**Entries supplied**
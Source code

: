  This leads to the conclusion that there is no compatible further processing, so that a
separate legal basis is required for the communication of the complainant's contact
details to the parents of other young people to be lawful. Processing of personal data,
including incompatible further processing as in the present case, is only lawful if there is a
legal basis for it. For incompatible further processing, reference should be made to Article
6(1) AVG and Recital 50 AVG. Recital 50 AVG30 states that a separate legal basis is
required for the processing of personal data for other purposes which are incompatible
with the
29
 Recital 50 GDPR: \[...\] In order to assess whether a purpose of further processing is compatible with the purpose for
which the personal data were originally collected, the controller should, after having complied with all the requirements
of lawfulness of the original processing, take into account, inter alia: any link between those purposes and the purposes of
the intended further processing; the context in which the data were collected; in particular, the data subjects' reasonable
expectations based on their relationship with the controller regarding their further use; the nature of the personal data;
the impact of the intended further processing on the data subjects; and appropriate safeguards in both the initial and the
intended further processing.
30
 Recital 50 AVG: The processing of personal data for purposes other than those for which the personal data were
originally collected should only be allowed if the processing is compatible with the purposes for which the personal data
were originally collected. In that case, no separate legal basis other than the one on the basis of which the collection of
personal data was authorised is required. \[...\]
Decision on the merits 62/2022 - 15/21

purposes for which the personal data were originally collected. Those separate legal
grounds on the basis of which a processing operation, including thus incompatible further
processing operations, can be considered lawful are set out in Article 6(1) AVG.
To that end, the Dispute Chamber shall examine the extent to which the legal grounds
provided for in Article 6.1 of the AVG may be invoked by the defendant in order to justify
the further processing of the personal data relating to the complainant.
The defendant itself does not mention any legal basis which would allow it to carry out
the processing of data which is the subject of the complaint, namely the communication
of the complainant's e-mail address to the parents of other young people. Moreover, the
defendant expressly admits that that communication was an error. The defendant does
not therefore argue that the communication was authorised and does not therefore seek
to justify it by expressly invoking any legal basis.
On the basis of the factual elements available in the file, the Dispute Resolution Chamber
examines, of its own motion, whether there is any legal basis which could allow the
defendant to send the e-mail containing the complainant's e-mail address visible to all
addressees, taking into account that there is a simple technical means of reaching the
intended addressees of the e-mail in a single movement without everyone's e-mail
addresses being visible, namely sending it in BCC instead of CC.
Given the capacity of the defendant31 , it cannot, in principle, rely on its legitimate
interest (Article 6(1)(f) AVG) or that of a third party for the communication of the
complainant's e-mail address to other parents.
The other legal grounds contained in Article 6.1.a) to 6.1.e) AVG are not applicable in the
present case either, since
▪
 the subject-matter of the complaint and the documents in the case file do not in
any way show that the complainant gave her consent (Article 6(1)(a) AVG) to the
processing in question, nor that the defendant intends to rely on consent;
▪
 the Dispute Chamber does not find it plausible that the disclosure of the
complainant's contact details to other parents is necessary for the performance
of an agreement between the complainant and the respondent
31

**Directions for this task**
From the material above, copy exactly the lines between the line holding "addressees, taking into" and the line holding "interest (Article 6(1)(f)", inclusive, and only those.

**Reply**
addressees, taking into account that there is a simple technical means of reaching the
intended addressees of the e-mail in a single movement without everyone's e-mail
addresses being visible, namely sending it in BCC instead of CC.
Given the capacity of the defendant31 , it cannot, in principle, rely on its legitimate
interest (Article 6(1)(f) AVG) or that of a third party for the communication of the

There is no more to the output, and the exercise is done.